Un regard sur les violences invisibles
Dans les textes accompagnant ses œuvres, Benhajjou explique que «Chaftni Cheftha» est née d'un long silence. Selon lui, cette série représente un moment de confrontation avec une réalité qu'il estime impossible à ignorer: les injustices systémiques auxquelles les femmes sont confrontées dans la société marocaine.
À travers chacune de ses publications, il aborde différentes formes de violences, qu'elles soient physiques, psychologiques, symboliques ou numériques. Son travail s'intéresse notamment aux discours misogynes, au harcèlement en ligne, à la culture du silence ainsi qu'aux réactions hostiles auxquelles les femmes font face lorsqu'elles revendiquent leurs droits ou prennent la parole dans l'espace public.
L'artiste affirme vouloir inviter son public à reconnaître ces réalités, à regarder les injustices en face et à ne plus rester silencieux.
Le cubisme comme outil de contestation
L'une des particularités de cette série réside dans son esthétique, largement inspirée du cubisme.
Benhajjou reconnaît s'être inspiré du langage visuel développé par Pablo Picasso, mais précise que ce choix dépasse largement la dimension artistique. Dans son manifeste, il rappelle que le peintre espagnol est souvent présenté comme un génie de l'histoire de l'art, tout en soulignant les accusations récurrentes de misogynie qui entourent sa vie personnelle.

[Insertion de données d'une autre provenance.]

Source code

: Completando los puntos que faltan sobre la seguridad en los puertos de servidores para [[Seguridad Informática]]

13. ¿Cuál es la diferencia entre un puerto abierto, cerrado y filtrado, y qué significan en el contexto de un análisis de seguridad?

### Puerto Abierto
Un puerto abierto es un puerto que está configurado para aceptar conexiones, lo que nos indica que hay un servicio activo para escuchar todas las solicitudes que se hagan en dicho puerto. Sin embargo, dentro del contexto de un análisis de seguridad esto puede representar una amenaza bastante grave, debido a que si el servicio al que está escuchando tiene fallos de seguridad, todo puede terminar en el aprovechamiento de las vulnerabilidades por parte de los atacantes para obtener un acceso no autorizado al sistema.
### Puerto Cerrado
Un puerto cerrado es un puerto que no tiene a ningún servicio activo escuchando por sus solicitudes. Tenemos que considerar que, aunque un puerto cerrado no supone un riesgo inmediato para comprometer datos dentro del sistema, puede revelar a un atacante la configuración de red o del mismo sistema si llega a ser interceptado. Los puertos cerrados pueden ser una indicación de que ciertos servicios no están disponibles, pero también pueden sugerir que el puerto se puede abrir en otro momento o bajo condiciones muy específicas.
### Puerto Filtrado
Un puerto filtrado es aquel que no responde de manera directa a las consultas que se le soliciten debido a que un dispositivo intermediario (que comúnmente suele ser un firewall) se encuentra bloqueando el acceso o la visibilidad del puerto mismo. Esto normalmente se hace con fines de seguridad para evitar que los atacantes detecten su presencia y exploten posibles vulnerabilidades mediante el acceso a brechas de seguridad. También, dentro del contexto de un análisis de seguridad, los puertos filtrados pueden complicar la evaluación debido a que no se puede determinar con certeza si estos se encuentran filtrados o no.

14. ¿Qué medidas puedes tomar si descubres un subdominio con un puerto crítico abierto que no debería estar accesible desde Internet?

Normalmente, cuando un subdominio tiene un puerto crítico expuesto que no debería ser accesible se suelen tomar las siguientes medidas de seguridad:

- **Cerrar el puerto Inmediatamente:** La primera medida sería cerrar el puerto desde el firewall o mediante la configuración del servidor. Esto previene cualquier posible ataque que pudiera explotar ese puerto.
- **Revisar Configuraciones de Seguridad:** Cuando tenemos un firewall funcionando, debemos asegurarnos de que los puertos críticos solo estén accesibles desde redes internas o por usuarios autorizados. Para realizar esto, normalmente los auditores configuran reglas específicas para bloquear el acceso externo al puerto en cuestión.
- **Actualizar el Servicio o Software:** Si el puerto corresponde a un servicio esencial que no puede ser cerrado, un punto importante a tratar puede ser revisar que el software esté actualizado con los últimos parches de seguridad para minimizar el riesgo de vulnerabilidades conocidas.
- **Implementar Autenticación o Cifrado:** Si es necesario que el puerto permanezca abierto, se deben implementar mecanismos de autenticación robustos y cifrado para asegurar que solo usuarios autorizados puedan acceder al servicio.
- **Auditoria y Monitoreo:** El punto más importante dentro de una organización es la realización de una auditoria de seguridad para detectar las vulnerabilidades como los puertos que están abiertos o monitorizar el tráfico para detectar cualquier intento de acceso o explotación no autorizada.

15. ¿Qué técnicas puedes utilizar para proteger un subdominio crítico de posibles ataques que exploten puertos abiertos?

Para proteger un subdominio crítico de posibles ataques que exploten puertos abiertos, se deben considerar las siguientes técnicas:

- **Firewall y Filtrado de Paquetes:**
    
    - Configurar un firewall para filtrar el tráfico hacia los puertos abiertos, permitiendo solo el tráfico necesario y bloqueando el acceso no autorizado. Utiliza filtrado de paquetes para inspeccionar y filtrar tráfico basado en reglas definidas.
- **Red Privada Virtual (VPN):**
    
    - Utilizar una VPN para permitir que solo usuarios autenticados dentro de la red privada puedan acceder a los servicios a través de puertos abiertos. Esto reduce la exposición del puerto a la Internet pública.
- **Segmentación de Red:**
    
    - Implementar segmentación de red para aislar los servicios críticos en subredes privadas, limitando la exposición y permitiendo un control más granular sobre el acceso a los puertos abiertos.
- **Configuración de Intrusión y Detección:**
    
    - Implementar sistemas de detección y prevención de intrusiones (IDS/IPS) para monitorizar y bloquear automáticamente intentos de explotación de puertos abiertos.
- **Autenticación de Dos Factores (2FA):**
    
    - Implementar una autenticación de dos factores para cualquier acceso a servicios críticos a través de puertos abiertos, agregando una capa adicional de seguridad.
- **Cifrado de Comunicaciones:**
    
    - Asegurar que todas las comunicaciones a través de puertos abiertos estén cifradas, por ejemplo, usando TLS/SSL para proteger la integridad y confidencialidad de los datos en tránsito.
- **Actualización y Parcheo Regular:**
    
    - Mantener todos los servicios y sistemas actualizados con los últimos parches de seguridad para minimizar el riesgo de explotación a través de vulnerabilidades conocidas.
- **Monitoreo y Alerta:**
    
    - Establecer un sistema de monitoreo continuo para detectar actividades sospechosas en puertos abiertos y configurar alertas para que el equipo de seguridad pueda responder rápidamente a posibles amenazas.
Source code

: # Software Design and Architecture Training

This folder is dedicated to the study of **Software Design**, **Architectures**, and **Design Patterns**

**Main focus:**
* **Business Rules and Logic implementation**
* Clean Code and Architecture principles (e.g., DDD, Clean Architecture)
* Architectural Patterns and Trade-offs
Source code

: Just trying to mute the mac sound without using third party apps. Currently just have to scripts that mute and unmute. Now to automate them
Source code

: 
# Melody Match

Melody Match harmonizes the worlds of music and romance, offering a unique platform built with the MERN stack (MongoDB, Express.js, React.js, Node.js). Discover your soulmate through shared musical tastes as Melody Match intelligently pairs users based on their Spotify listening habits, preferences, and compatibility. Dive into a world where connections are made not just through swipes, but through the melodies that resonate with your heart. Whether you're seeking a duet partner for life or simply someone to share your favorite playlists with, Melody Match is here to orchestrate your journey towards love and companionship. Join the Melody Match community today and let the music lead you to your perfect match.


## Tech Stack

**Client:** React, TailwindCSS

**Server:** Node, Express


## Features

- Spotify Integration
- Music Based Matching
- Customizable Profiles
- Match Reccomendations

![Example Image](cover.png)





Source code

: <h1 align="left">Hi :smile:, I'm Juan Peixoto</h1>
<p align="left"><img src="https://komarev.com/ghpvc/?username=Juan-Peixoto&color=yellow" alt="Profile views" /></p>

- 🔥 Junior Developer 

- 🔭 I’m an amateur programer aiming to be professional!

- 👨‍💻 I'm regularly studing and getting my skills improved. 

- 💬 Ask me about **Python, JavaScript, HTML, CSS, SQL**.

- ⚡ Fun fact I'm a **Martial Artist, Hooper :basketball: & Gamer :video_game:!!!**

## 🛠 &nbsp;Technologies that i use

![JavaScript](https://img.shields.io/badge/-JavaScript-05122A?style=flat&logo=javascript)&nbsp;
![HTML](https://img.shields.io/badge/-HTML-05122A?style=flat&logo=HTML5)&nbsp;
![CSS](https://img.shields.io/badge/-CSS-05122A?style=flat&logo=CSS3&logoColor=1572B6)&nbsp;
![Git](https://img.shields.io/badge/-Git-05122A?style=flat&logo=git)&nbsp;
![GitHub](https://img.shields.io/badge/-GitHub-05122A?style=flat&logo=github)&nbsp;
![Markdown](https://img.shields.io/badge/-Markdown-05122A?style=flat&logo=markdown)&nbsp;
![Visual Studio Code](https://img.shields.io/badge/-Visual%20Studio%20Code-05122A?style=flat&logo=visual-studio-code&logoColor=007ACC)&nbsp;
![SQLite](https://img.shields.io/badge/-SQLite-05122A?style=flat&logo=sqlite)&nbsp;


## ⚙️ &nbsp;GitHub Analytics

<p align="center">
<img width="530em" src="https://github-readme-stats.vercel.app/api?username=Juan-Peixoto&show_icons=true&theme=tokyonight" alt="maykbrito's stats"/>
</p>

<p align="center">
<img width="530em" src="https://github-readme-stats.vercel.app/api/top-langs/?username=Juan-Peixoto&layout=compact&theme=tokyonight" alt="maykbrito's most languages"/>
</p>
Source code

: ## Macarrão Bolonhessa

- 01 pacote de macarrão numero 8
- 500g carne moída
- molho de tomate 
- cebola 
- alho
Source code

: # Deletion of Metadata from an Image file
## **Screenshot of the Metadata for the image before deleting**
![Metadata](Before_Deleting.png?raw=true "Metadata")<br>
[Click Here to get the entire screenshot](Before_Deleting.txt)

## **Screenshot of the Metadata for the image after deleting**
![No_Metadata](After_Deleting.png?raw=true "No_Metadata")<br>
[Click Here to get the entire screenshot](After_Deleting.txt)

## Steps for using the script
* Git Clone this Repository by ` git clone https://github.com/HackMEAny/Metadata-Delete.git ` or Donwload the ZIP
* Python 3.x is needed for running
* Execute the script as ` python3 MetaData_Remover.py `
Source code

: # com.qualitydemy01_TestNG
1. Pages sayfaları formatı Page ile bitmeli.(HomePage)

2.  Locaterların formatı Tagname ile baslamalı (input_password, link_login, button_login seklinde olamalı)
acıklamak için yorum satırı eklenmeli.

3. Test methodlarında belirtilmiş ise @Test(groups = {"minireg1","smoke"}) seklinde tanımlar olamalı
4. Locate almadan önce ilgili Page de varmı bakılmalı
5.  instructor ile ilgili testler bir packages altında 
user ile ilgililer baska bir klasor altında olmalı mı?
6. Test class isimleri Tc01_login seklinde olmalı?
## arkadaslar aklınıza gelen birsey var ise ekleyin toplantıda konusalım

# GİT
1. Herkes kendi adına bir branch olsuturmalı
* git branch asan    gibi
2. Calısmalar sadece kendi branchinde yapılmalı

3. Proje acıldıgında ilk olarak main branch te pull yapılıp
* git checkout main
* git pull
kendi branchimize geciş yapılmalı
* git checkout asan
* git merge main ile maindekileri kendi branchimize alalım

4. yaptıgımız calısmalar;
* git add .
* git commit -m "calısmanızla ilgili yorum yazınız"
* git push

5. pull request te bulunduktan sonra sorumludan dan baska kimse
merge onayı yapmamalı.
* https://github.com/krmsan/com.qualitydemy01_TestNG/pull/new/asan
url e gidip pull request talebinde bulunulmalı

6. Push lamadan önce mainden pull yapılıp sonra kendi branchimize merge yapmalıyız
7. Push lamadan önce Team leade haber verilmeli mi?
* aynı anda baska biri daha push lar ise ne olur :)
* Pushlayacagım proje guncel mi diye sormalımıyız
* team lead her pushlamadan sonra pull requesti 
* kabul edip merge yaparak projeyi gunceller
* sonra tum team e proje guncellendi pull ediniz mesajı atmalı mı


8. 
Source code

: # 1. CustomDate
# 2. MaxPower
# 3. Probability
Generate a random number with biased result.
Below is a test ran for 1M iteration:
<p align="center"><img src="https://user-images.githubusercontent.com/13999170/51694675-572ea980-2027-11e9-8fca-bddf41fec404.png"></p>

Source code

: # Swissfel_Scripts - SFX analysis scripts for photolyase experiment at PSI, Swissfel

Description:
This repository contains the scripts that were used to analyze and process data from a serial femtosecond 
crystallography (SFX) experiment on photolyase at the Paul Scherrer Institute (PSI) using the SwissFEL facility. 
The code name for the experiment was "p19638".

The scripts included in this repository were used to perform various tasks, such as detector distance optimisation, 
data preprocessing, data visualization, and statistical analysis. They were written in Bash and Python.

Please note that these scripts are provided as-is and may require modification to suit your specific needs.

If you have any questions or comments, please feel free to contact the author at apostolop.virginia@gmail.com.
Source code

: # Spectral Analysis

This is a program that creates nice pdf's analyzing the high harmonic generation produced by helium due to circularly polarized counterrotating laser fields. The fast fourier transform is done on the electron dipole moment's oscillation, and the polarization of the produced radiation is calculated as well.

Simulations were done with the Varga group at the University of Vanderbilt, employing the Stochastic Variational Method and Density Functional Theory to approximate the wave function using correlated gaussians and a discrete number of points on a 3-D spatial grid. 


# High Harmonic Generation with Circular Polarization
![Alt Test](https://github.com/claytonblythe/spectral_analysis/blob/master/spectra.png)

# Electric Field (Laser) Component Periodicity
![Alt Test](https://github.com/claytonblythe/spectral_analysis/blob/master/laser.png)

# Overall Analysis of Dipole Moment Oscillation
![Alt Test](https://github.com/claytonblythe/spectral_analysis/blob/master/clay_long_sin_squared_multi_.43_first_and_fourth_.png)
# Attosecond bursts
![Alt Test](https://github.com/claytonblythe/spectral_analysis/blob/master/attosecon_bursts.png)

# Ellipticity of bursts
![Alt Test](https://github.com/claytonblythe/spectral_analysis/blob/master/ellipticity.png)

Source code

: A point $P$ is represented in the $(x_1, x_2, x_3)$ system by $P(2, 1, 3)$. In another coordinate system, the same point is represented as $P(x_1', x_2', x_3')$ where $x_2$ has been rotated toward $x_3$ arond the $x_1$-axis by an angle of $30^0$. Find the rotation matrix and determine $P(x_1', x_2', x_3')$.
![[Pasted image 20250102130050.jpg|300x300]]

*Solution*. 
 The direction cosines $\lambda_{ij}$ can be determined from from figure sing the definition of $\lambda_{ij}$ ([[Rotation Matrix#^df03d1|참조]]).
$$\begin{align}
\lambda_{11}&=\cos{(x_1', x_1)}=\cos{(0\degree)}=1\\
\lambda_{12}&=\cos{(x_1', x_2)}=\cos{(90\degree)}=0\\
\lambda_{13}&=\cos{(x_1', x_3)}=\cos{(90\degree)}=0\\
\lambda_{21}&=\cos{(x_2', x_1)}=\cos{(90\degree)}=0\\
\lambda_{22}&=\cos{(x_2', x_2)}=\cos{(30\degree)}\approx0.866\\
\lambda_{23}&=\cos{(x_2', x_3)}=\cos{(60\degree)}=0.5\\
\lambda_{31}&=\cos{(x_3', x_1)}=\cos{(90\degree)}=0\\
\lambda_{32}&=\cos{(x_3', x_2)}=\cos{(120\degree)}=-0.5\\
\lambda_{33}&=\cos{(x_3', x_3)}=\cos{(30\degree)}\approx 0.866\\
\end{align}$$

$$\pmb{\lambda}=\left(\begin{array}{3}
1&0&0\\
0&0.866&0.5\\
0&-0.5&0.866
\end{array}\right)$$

L'artiste marocain explique ainsi vouloir se réapproprier ce style pour lui donner une signification nouvelle. Selon lui, la fragmentation propre au cubisme illustre parfaitement la nécessité de déconstruire les normes patriarcales, les stéréotypes de genre et les rapports de domination afin de reconstruire une société plus égalitaire.
«Machi 7orriya»: dénoncer la haine en ligne
Parmi les œuvres les plus marquantes figure «Machi 7orriya» («Ce n'est pas la liberté»).
À travers cette création, Benhajjou s'attaque au phénomène des violences numériques dont sont victimes de nombreuses femmes marocaines sur les réseaux sociaux.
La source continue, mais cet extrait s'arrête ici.